WHAT TO WORK ON: Copy each line from the records below in which the word "section" is found.

Items from a data source:
---------------
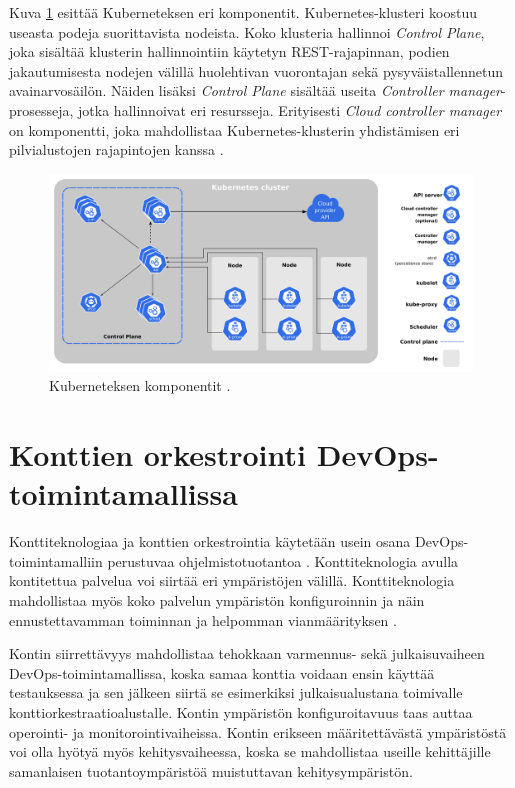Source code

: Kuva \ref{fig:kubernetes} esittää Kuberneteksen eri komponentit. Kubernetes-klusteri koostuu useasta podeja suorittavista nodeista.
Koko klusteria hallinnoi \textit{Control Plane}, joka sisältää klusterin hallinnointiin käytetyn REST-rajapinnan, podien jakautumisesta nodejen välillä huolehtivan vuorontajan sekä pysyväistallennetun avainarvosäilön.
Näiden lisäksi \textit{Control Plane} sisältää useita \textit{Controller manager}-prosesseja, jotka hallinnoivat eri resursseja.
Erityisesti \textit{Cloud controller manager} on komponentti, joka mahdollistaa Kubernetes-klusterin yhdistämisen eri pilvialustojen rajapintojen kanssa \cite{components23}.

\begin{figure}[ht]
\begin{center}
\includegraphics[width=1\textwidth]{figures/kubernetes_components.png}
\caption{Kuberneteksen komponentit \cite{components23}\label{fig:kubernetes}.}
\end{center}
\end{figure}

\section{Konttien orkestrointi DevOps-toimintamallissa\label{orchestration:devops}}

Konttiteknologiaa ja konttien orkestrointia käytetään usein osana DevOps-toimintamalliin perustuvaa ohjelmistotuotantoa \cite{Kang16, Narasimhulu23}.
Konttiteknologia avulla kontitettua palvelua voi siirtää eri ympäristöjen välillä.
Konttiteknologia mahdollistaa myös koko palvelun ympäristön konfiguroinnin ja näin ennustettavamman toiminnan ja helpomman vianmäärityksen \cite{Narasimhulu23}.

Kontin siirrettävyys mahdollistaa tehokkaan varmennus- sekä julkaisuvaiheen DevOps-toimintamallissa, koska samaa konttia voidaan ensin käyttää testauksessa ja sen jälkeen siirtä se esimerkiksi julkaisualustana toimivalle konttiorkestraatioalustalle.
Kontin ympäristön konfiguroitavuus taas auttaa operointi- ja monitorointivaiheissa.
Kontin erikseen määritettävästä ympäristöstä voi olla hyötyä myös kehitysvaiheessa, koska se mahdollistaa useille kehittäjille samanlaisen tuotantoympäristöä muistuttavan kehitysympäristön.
---------------
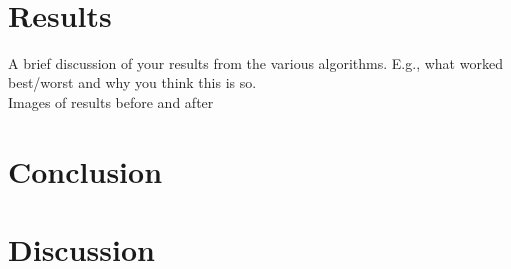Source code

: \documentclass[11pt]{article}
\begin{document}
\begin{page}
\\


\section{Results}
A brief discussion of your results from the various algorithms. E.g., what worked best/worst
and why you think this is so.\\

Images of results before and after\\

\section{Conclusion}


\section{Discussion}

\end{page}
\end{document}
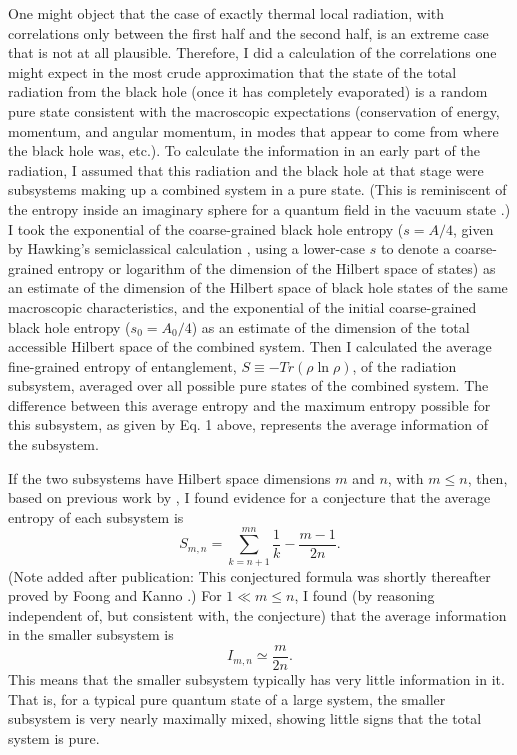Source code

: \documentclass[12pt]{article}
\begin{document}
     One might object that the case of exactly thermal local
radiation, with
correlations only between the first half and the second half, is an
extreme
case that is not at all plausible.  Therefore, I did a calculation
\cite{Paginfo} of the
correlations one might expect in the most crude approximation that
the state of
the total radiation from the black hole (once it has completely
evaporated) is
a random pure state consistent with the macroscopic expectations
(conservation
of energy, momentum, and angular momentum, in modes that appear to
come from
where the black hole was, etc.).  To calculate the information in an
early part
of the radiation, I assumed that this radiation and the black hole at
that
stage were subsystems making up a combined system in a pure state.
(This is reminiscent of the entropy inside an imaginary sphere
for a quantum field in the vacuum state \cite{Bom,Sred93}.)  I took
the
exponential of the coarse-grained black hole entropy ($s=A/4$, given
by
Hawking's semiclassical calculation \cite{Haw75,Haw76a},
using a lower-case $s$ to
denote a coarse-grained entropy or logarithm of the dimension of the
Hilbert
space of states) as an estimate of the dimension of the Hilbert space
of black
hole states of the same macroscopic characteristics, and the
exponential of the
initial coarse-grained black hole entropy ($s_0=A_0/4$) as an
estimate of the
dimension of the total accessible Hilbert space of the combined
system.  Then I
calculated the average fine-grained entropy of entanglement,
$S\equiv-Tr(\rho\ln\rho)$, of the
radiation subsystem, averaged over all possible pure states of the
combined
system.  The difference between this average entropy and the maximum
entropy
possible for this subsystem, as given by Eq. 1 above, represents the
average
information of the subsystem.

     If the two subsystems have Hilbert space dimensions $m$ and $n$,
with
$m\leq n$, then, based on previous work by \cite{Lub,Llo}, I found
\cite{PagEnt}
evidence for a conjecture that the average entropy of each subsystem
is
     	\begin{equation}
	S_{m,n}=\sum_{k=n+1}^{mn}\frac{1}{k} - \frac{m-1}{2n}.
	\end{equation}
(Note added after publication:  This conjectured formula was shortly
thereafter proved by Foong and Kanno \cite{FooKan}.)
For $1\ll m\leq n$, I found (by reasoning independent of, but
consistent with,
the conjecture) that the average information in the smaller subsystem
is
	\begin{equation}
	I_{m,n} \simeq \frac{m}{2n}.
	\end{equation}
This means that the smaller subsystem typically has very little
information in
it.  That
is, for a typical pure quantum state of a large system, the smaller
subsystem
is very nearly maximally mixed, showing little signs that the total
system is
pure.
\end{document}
---------------
OUTPUT BELOW:
\section{Konttien orkestrointi DevOps-toimintamallissa\label{orchestration:devops}}
\section{Results}
\section{Conclusion}
\section{Discussion}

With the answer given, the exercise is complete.